Welcome to robot university (only robots need apply)
Want your robot to learn a new task? Then send it to RoboNet, a vast video database that could one day teach it anything.
15 minute de lecture
One of the unsung heroes of the AI revolution is a little-known database called ImageNet. Created by researchers at Princeton University, ImageNet contains some 14 million images, each of them annotated by crowdsourced text that explains what the image shows.
ImageNet is important because it is the database that many of today’s powerful neural networks cut their teeth on. Neural networks learn by looking at the images and accompanying text—and the bigger the database, the better they learn. Without ImageNet and other visual data sets like it, even the most powerful neural networks would be unable to recognize anything.
Now roboticists say they want to try a similar approach with video to teach their charges how to interact with the environment. Sudeep Dasari at the University of California, Berkeley, and colleagues are creating a database called RoboNet, consisting of annotated video data of robots in action. For example, the data might include numerous instances of a robot moving a cup across a table. The idea is that anybody can download this data and use it train a robot’s neural network to move a cup too, even if it has never interacted with a cup before.
Dasari and co hope to build their database into a resource that can pre-train almost any robot to do almost any task—a kind of robot university, which the team calls RoboNet.

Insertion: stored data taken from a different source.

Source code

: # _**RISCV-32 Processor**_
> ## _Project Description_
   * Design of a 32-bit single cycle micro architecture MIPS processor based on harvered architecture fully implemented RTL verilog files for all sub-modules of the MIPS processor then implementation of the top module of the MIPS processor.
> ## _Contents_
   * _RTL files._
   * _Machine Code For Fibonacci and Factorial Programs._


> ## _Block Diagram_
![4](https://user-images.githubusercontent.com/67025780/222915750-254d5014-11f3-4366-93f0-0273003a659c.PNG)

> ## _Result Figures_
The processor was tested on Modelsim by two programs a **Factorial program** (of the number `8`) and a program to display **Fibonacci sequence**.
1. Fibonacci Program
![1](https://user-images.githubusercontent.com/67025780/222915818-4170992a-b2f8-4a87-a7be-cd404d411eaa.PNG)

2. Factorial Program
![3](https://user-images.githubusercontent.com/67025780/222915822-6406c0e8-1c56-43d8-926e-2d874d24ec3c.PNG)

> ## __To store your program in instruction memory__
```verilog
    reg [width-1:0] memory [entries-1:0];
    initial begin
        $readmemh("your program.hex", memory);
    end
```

Until now, roboticists have had limited success in teaching their charges how to navigate and interact with the environment. Their approach is the standard machine-learning technique that ImageNet helped popularize.
They start by recording the way a robot interacts with, say, a brush to move it across a surface. Then they take many more videos of its motion and use the data to train a neural network on how best to perform the action.

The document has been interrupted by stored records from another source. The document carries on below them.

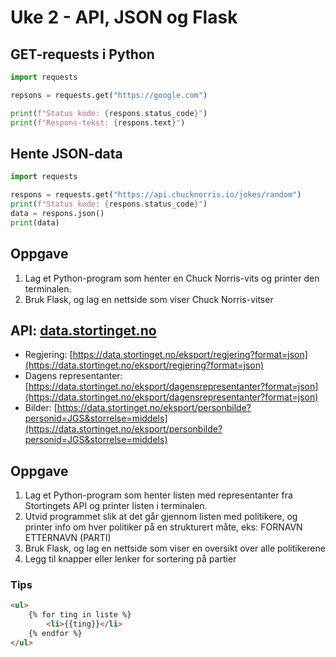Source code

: # Uke 2 - API, JSON og Flask

## GET-requests i Python

```python
import requests

repsons = requests.get("https://google.com")

print(f"Status kode: {respons.status_code}")
print(f"Respons-tekst: {respons.text}")
```

## Hente JSON-data

```python
import requests

respons = requests.get("https://api.chucknorris.io/jokes/random")
print(f"Status kode: {respons.status_code}")
data = respons.json()
print(data)
```

## Oppgave

1. Lag et Python-program som henter en Chuck Norris-vits og printer den terminalen.
2. Bruk Flask, og lag en nettside som viser Chuck Norris-vitser

## API: [data.stortinget.no](https://data.stortinget.no)

- Regjering: [https://data.stortinget.no/eksport/regjering?format=json](https://data.stortinget.no/eksport/regjering?format=json)
- Dagens representanter: [https://data.stortinget.no/eksport/dagensrepresentanter?format=json](https://data.stortinget.no/eksport/dagensrepresentanter?format=json)
- Bilder: [https://data.stortinget.no/eksport/personbilde?personid=JGS&storrelse=middels](https://data.stortinget.no/eksport/personbilde?personid=JGS&storrelse=middels)

## Oppgave

1. Lag et Python-program som henter listen med representanter fra Stortingets API og printer listen i terminalen.
2. Utvid programmet slik at det går gjennom listen med politikere, og printer info om hver politiker på en strukturert måte, eks: FORNAVN ETTERNAVN (PARTI)
3. Bruk Flask, og lag en nettside som viser en oversikt over alle politikerene
4. Legg til knapper eller lenker for sortering på partier

### Tips

```html
<ul>
    {% for ting in liste %}
        <li>{{ting}}</li>
    {% endfor %}
</ul>
```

The trick, of course, is to have lots of data—in other words, countless hours of video to learn from. And once a robot has mastered brush-moving, it must go through the same learning procedure to move other almost anything else, be it a spoon or a pair of spectacles. If the environment changes, these learning systems generally have to start all over again.
“The common practice of re-collecting data from scratch for every new environment essentially means re-learning basic knowledge about the world—an unnecessary effort,”say Dasari and co.